Sermons

Summary: Three dimensions of authentic love, seen in love for God, love for our church, and love for our community.

One of the stranger enigmas of modern history is the 18th century French thinker Rousseau (Johnson 1-27). Rousseau’s ideas were immensely influential in 18th century Europe. Rousseau believed he loved the entire human race with a unique and special kind of love. Yet Rousseau’s life was a complete mess of failed relationships and sexual perversion. Rousseau exploited his family for all the cash he could get, and he then sponged money of wealthy families. During his unconventional life Rousseau had four illegitimate children, and he abandoned all four of them as infants on the steps of the local orphanage. Rousseau knew full well that three-fourths of all babies in the orphanage died. So by abandoning his four kids to the orphanage, Rousseau all but ensured that they’d die in childhood. Yet he proclaimed that he loved the human race more than any other person every had. What a living contradiction. Rousseau’s life reminds me of that other great philosopher, Linus, who once said to Charlie Brown, "I love humanity; it’s people I can’t stand."

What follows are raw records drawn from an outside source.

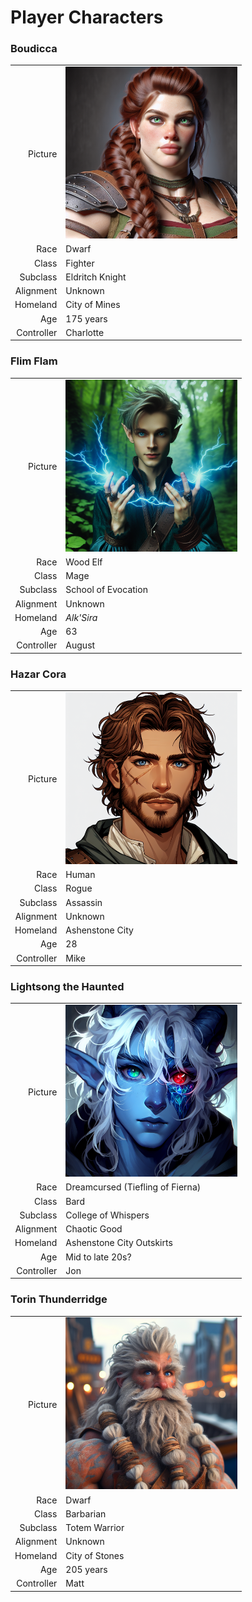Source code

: # Player Characters

<!-- Page-wide HTML goes here -->
<style>
  table {margin-left: 0 !important;}
</style>

<!-- end HTML -->

### Boudicca

| | |
|-------------:|:--------------------|
| Picture      | <img src="./images/characters/boudicca.png" alt="Boudicca" width="275"/> |
| Race         | Dwarf               |
| Class        | Fighter             |
| Subclass     | Eldritch Knight     |
| Alignment    | Unknown             |
| Homeland     | City of Mines       |
| Age          | 175 years           |
| Controller   | Charlotte           |


### Flim Flam

| | |
|-------------:|:--------------------|
| Picture      | <img src="./images/characters/flimflam.png" alt="Flim-Flam" width="275"/> |
| Race         | Wood Elf             |
| Class        | Mage                 |
| Subclass     | School of Evocation  |
| Alignment    | Unknown              |
| Homeland     | _Alk'Sira_           |
| Age          | 63                   |
| Controller   | August               |

### Hazar Cora

| | |
|-------------:|:--------------------|
| Picture      | <img src="./images/characters/hazar.png" alt="Hazar" width="275"/> |
| Race         | Human                |
| Class        | Rogue                |
| Subclass     | Assassin             |
| Alignment    | Unknown              |
| Homeland     | Ashenstone City      |
| Age          | 28                   |
| Controller   | Mike                 |

### Lightsong the Haunted

| | |
|-------------:|:--------------------|
| Picture      | <img src="./images/characters/lightsong.png" alt="Lightsong the Haunted" width="275"/> |
| Race         | Dreamcursed (Tiefling of Fierna)  |
| Class        | Bard                |
| Subclass     | College of Whispers |
| Alignment    | Chaotic Good        |
| Homeland     | Ashenstone City Outskirts |
| Age          | Mid to late 20s?    |
| Controller   | Jon                 |

### Torin Thunderridge

| | |
|-------------:|:--------------------|
| Picture      | <img src="./images/characters/torin.png" alt="Torin Thunderridge" width="275"/> |
| Race         | Dwarf               |
| Class        | Barbarian           |
| Subclass     | Totem Warrior       |
| Alignment    | Unknown             |
| Homeland     | City of Stones      |
| Age          | 205 years           |
| Controller   | Matt                |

How do you define authentic love? Obviously Rousseau’s definition of authentic love was quite different than mine and probably yours as well. What is authentic love? When you close your eyes and think about what real love is, what do you see?

Some people equate authentic love with ROMANCE. Movies like the blockbuster film Titanic focus on this kind of love, the kind of love the ancient Greeks called eros. Eros love is a passion that seeks to possess the object of its desire. Eros is that flutter you feel when you find yourself incredibly attracted to someone. Eros is erotic love, the kind of love that draws men and women into relationships. Titanic is a vivid example of our culture’s obsession with eros, romantic love. This is especially clear in the movie when Rose describes her lover John Dawson by saying, "He saved me in every way a person can be saved." The message is that only eros can truly fill the human soul. Romantic love is good--I’m certainly grateful for it--yet left unchecked, romantic love can turn terribly destructive. Some people in pursuit of romantic love go from sexual partner to partner, from marriage to marriage, all in search for the kind of romantic love that fills the soul. A person who’s life revolves around romantic love sometimes can’t take "no" for an answer when someone doesn’t reciprocate that love back. Out of control eros love is what drives people to become stalkers, and even worse when they can’t have the object of their passion. For many people in our culture, romantic love is the highest kind of love there is.

For others authentic love is FRIENDSHIP. The ancient Greeks used the word philia to express this kind of love. Friendship love is the warm affection we experience with people we share things in common with. You can see how this love has been catapulted to center stage in TV shows like Friends and Seinfeld. In those shows romances come and go, boyfriends and girlfriends change with each episode, families are places of dysfunction and pain, so real, authentic love is experienced in friendship. These friendships become the only place you can be yourself, the only safe place where you’re accepted. Many people who’ve become disillusioned with the idea of romantic love turn to friendship to find meaning and purpose in life.

For others authentic love is PATRIOTISM, love of our nation. According to C. S. Lewis, the ancient Greeks used the word storge to describe patriotic love. This is the kind of love we saw in the Mel Gibson film The Patriot. It’s only natural to have a special sense of pride about our nation, to feel that we share in our nation’s story. Yet patriotic love can at times become blind and hateful. Think about all those patriotic church members in Germany who wholeheartedly embraced Hitler’s anti-Christian nazi agenda in the name of patriotism. The German Christians of the Confessing Church movement who refused to go along with Nazism were viewed as unpatriotic, disloyal to their nation, and some like Dietrich Bonhoeffer were even executed. As important as love of our nation is, it too can become evil if there’s nothing higher to regulate it.

For still others authentic love is FAMILY. The Greeks used the word philadephia, which literally means "love of brothers," to describe this kind of family love. Christians today are often associated with this kind of love, with all our talk about family values and focusing on the family. It’s certainly true that Christians believe that the family is important, that it’s the most basic building block for a healthy society. When families erode, all of society suffers.

But not every family is a safe, loving place. A family’s outside veneer can be a covering for horrible evil, like violence, unfaithfulness, and abuse. Often these evils are covered in the name of family love, with people saying, "If you really love this family, you won’t tell." Families do fragment, the tragedy of divorce does happen at times. With no higher standard of love, a fractured family means never being able to experience authentic love.